Freshwater fish in the Parmesan tradition

Author: Guglielmo Capacchi

From G. CAPACCHI, La cucina popolare parmigiana, Parma, Silva, 1985, pp. 133-134

The practice of fish farming in ponds or artificial lakes is in all likelihood a very ancient one. The Romans must have been practicing it in very remote times. Already at the time of Cicero and Livius the simple term “piscina” (containing the word for fish, piscis) was no longer used to signify “pool for fish”, but only in its new meaning of “vast pool for swimming exercise” (as in modern Italian); for fish, the generic term “vivarium” was used, which has survived as “vivaio” in modern-day Italian. I could not say whether our medieval fish farms were brought by the Romans, or were already common in Cisalpine areas, or were due to the motivating force of that politician and administrator of genius, Charlemagne,[1] who “followed closely the organization of pike, eel and carp farms.” Whatever the case, we do know that the Bishop of Parma Sigefredo (or Sigifredo) II, in 1005 had his own fish farm at his castle in Colorno, fed by the waters of the Lorno river.[2]

The same can be said of all the moats that defended the walls of our lowland castles: they did not contain dragons or other monsters, but rather carp, pike and tench, all very welcome at times of famine, or simply to vary the “menu.” Throughout the Middle Ages there are documents attesting to fish farming in our area, though only in general terms. It is not until 1591 that we find a specific reference.
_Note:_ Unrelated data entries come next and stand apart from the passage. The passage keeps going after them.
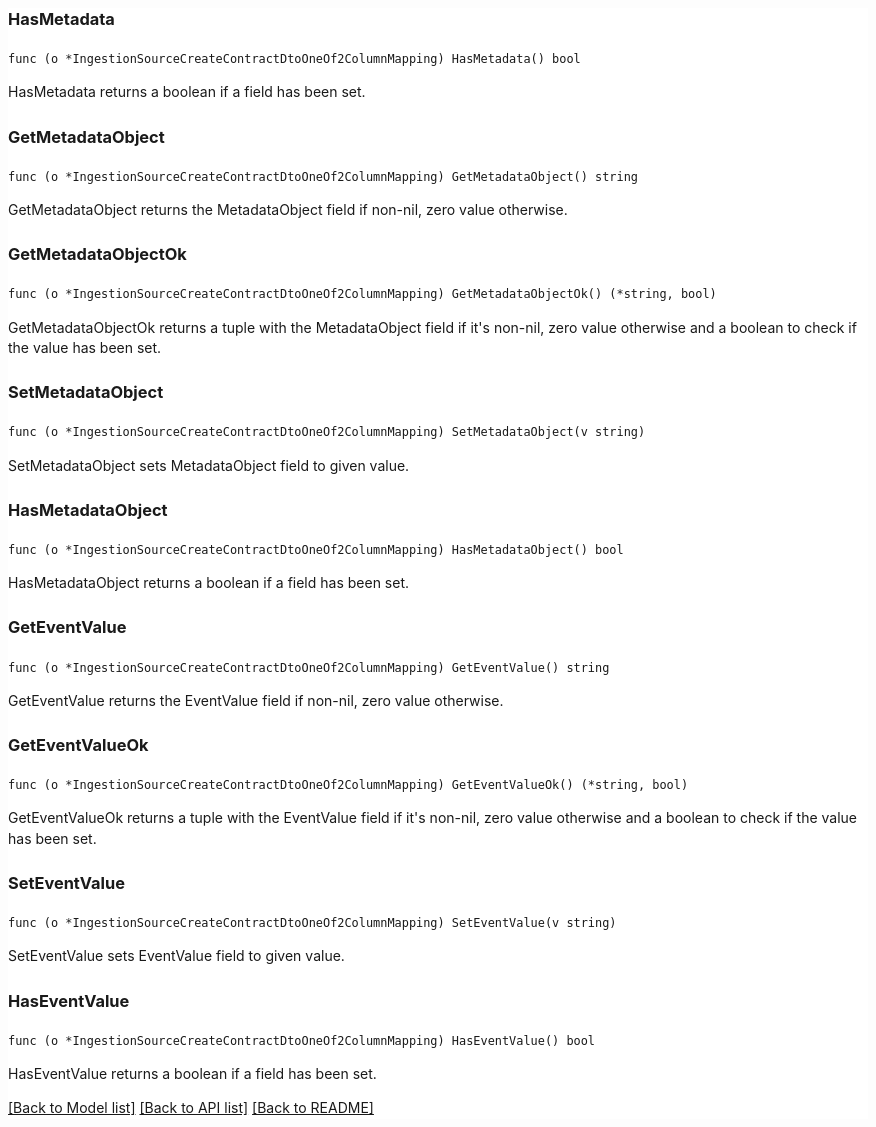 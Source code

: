 ### HasMetadata

`func (o *IngestionSourceCreateContractDtoOneOf2ColumnMapping) HasMetadata() bool`

HasMetadata returns a boolean if a field has been set.

### GetMetadataObject

`func (o *IngestionSourceCreateContractDtoOneOf2ColumnMapping) GetMetadataObject() string`

GetMetadataObject returns the MetadataObject field if non-nil, zero value otherwise.

### GetMetadataObjectOk

`func (o *IngestionSourceCreateContractDtoOneOf2ColumnMapping) GetMetadataObjectOk() (*string, bool)`

GetMetadataObjectOk returns a tuple with the MetadataObject field if it's non-nil, zero value otherwise
and a boolean to check if the value has been set.

### SetMetadataObject

`func (o *IngestionSourceCreateContractDtoOneOf2ColumnMapping) SetMetadataObject(v string)`

SetMetadataObject sets MetadataObject field to given value.

### HasMetadataObject

`func (o *IngestionSourceCreateContractDtoOneOf2ColumnMapping) HasMetadataObject() bool`

HasMetadataObject returns a boolean if a field has been set.

### GetEventValue

`func (o *IngestionSourceCreateContractDtoOneOf2ColumnMapping) GetEventValue() string`

GetEventValue returns the EventValue field if non-nil, zero value otherwise.

### GetEventValueOk

`func (o *IngestionSourceCreateContractDtoOneOf2ColumnMapping) GetEventValueOk() (*string, bool)`

GetEventValueOk returns a tuple with the EventValue field if it's non-nil, zero value otherwise
and a boolean to check if the value has been set.

### SetEventValue

`func (o *IngestionSourceCreateContractDtoOneOf2ColumnMapping) SetEventValue(v string)`

SetEventValue sets EventValue field to given value.

### HasEventValue

`func (o *IngestionSourceCreateContractDtoOneOf2ColumnMapping) HasEventValue() bool`

HasEventValue returns a boolean if a field has been set.


[[Back to Model list]](../README.md#documentation-for-models) [[Back to API list]](../README.md#documentation-for-api-endpoints) [[Back to README]](../README.md)


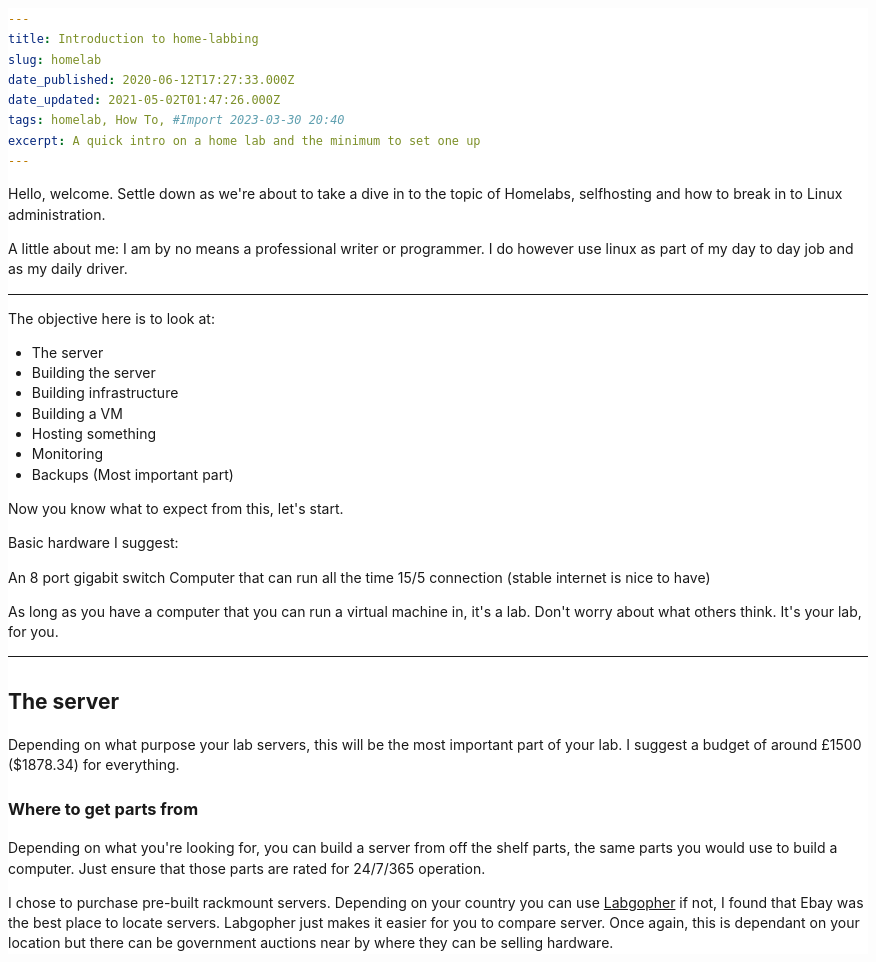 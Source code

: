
 ```yaml
---
title: Introduction to home-labbing
slug: homelab
date_published: 2020-06-12T17:27:33.000Z
date_updated: 2021-05-02T01:47:26.000Z
tags: homelab, How To, #Import 2023-03-30 20:40
excerpt: A quick intro on a home lab and the minimum to set one up
---
```


Hello, welcome. Settle down as we're about to take a dive in to the topic of Homelabs, selfhosting and how to break in to Linux administration.

A little about me: I am by no means a professional writer or programmer. I do however use linux as part of my day to day job and as my daily driver. 

---

The objective here is to look at:

- The server
- Building the server
- Building infrastructure 
- Building a VM
- Hosting something
- Monitoring 
- Backups (Most important part) 

Now you know what to expect from this, let's start.

Basic hardware I suggest:

An 8 port gigabit switch
Computer that can run all the time
15/5 connection (stable internet is nice to have)

As long as you have a computer that you can run a virtual machine in, it's a lab. Don't worry about what others think. It's your lab, for you.

---

## The server

Depending on what purpose your lab servers, this will be the most important part of your lab. I suggest a budget of around £1500 ($1878.34) for everything.

### Where to get parts from

Depending on what you're looking for, you can build a server from off the shelf parts, the same parts you would use to build a computer. Just ensure that those parts are rated for 24/7/365 operation. 

I chose to purchase pre-built rackmount servers. Depending on your country you can use [Labgopher](https://labgopher.com/) if not, I found that Ebay was the best place to locate servers. Labgopher just makes it easier for you to compare server. Once again, this is dependant on your location but there can be government auctions near by where they can be selling hardware.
Signor Albertoni, sent to Parma to accompany Cardinal Odoardo Farnese, sang the praises of a trout farm that was greatly admired by other Italian and foreign travellers: “Parma is more beautiful, more pleasant and more delightful, and in everything else not inferior to Piacenza… I have noticed two things about this city in my opinion … quite wonderful: …. one is the trout farm in clean and good water, drawn by underground conduits over eight miles long.” The other, as it can be easily imagined, is the famous “orange grove”, protected and heated in winter, and now unfortunately also lost.

Centuries went by, and the Bishop (we do not mean to imply that he was always motivated by the memory of this predecessors’ fish farms!) did not limit himself to opposing the Duke for raising militias in the Bishop’s Courts of Monchio: he also opposed the use of rainbow trout coming from his mountain feud of upper Val d’Enza and Val Cedra; those were not farmed trout, we would say today.

Giuseppe Micheli, in his study La riserva delle trote per la Mensa Vescovile [3] (The Bishop’s Refectory’s Trout Farm) writes a tasty tale about this diocesan right, which was asserted until the advent of Napoleon, referring to Cignolini and others whom we have not cited in the bibliography in order not to make it excessively long.

There was even an episcopal Custodian of fishing: in 1768 it was don Nicola Basetti of Vairo, preceded by don Rozzi of Monchio, who resigned. Nowadays the trout farms in our mountains continue in some way this very ancient, centuries-old tradition.

[1] G. MAFFIOLI, Storia piacevole della gastronomia, Milan, 1976, vol. I, p. 173.